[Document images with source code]

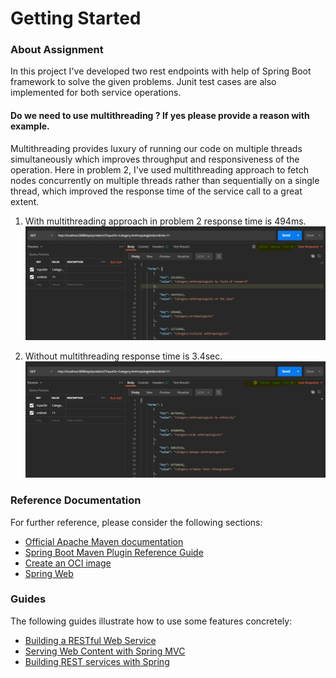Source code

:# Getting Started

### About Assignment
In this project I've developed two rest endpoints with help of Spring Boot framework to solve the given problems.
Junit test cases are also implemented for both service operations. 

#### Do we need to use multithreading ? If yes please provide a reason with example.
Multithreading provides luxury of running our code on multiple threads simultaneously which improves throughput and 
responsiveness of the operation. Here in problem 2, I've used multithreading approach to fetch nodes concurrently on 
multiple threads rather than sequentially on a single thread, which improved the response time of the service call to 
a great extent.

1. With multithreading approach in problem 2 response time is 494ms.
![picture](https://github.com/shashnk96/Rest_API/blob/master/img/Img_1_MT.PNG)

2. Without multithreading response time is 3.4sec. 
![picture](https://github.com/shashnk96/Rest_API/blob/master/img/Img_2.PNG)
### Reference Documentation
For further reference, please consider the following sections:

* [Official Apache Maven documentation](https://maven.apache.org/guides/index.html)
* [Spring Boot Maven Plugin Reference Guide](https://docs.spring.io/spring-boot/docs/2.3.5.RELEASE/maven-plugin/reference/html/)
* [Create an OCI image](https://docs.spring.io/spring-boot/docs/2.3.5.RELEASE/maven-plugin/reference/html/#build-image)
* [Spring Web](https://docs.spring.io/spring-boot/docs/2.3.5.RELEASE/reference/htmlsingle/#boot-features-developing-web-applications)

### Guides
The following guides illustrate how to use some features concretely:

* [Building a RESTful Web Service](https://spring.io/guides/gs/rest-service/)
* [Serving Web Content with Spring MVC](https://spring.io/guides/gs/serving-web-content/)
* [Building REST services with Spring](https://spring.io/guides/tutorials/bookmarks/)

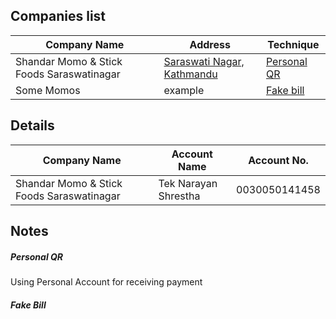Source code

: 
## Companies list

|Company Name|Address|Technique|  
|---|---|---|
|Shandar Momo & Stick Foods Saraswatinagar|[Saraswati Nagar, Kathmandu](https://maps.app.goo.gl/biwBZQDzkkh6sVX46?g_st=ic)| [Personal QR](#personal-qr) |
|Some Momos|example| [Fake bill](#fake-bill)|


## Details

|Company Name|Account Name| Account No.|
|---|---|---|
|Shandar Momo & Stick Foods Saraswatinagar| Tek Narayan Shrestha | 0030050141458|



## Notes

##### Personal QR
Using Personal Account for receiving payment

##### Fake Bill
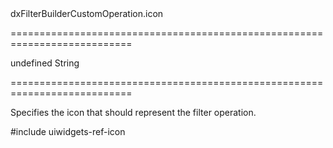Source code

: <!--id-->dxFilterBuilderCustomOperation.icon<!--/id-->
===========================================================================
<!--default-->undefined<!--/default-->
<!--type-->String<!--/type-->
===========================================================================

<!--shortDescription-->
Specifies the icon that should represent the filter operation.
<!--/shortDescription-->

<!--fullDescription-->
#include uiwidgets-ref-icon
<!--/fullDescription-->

---

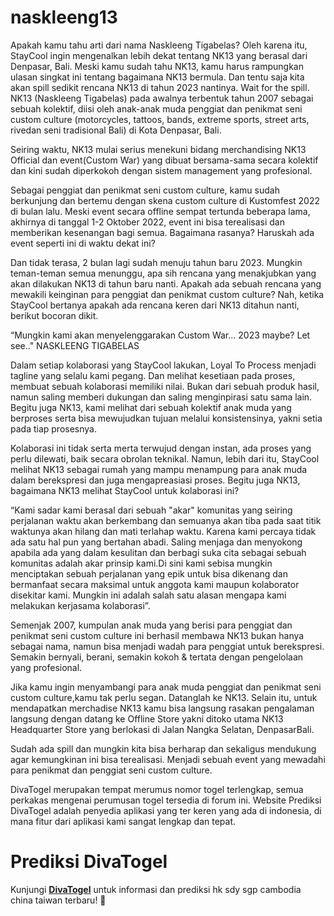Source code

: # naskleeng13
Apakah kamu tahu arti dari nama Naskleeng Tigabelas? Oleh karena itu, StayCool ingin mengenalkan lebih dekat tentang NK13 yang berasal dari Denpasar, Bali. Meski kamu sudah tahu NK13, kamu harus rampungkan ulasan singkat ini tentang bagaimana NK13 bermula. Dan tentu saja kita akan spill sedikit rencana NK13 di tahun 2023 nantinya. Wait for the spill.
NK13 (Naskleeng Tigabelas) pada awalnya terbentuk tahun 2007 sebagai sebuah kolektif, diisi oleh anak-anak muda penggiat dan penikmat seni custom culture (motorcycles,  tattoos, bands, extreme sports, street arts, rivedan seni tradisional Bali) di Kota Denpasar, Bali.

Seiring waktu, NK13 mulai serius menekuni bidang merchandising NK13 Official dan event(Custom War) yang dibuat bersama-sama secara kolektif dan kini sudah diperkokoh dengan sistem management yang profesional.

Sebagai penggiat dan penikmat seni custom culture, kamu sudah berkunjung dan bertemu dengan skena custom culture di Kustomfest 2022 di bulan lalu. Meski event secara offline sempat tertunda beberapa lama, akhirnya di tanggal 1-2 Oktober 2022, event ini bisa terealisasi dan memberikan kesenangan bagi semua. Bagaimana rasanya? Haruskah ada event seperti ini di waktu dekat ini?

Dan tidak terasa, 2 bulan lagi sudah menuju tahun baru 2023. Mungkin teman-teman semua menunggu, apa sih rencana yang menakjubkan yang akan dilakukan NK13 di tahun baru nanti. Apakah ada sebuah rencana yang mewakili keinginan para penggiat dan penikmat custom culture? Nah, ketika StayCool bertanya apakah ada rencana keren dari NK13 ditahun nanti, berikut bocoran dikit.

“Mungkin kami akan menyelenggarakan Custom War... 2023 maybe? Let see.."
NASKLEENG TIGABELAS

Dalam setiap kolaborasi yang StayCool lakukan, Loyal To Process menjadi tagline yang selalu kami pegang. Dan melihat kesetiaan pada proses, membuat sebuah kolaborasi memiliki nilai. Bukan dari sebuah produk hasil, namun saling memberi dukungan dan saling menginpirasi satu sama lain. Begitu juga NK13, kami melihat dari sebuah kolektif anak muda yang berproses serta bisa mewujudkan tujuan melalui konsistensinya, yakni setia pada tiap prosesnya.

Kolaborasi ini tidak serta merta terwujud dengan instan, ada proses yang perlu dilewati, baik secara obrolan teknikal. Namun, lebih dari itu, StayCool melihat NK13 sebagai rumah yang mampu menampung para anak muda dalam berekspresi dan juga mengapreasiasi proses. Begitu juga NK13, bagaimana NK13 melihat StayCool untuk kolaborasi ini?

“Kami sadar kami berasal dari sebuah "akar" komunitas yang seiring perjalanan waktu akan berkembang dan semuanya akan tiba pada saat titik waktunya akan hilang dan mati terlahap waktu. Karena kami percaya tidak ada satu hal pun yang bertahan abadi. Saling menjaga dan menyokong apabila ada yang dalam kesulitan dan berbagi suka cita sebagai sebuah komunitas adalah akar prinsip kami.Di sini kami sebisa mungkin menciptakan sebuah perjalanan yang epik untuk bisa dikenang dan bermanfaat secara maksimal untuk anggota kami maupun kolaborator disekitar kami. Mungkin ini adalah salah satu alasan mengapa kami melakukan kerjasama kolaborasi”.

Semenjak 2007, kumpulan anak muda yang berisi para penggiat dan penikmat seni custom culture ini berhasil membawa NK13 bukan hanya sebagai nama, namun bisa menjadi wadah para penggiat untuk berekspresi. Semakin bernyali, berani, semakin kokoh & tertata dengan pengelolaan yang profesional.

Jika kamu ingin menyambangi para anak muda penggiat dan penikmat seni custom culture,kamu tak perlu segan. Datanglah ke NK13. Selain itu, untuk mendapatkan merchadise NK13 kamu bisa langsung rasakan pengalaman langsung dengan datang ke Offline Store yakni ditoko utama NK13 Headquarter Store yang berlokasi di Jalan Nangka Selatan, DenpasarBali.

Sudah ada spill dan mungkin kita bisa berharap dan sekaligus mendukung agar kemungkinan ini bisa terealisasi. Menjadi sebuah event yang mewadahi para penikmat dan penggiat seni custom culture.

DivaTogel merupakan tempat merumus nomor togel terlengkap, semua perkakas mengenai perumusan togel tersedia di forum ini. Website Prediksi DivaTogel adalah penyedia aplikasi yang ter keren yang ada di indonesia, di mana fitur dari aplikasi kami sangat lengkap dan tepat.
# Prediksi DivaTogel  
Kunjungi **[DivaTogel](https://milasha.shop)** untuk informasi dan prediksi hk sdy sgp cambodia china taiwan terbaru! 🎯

...

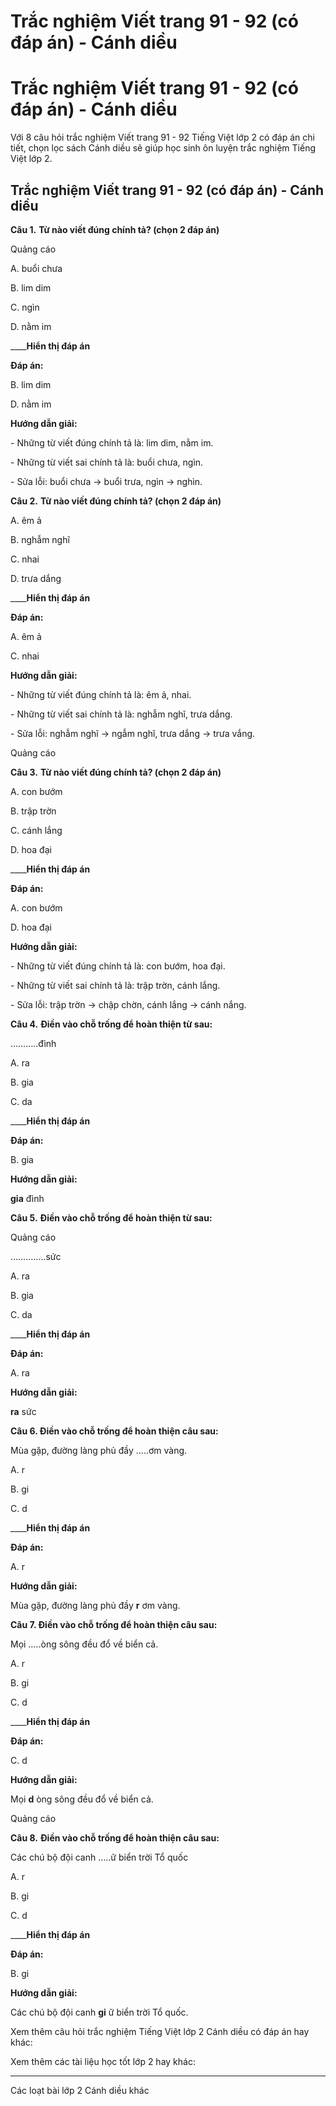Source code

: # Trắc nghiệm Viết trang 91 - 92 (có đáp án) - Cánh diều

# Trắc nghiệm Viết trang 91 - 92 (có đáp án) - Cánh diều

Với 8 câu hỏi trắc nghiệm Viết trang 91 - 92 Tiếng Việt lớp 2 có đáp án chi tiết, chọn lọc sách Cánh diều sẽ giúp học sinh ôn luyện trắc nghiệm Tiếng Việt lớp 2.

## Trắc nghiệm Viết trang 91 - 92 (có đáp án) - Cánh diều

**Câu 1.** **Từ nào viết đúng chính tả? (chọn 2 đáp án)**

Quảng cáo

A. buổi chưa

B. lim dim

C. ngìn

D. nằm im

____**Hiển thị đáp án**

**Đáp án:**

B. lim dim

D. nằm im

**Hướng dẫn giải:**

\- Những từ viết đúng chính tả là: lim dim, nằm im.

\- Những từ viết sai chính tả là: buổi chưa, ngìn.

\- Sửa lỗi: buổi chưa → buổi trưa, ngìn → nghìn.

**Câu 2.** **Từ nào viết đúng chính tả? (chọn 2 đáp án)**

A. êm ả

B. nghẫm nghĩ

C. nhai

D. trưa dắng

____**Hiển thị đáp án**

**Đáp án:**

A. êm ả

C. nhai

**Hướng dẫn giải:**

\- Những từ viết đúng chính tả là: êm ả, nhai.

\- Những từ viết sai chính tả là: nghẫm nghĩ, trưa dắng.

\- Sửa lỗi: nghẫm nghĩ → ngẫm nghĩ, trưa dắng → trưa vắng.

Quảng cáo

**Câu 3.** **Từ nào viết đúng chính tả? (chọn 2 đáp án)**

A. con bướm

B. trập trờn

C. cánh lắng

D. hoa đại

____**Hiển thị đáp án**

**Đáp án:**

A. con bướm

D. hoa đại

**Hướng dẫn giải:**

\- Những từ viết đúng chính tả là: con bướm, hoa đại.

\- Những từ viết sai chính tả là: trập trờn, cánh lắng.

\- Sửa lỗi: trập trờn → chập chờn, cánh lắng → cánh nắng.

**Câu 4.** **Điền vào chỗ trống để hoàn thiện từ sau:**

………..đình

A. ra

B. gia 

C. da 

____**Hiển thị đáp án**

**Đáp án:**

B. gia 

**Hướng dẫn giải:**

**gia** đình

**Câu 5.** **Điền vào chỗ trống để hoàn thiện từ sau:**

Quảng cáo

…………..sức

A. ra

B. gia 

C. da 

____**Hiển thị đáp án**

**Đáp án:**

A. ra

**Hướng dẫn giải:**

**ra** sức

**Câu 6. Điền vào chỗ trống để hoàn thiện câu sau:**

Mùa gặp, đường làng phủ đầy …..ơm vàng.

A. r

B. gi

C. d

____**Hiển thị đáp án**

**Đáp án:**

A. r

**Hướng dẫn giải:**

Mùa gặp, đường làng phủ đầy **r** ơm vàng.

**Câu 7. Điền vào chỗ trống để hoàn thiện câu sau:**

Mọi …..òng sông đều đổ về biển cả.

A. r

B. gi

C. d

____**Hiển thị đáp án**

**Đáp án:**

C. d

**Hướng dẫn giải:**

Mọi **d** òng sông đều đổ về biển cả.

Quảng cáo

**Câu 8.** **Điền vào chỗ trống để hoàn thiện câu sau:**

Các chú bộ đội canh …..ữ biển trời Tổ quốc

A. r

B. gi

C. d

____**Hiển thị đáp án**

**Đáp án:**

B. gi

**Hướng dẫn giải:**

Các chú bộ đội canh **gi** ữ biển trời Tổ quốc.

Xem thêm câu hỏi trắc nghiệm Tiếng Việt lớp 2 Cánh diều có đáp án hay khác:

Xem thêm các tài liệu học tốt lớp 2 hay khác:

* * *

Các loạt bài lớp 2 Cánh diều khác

• **Work item**
Among the records above, find each line holding "Personal" and list it.

• **Task response**
|Shandar Momo & Stick Foods Saraswatinagar|[Saraswati Nagar, Kathmandu](https://maps.app.goo.gl/biwBZQDzkkh6sVX46?g_st=ic)| [Personal QR](#personal-qr) |
##### Personal QR
Using Personal Account for receiving payment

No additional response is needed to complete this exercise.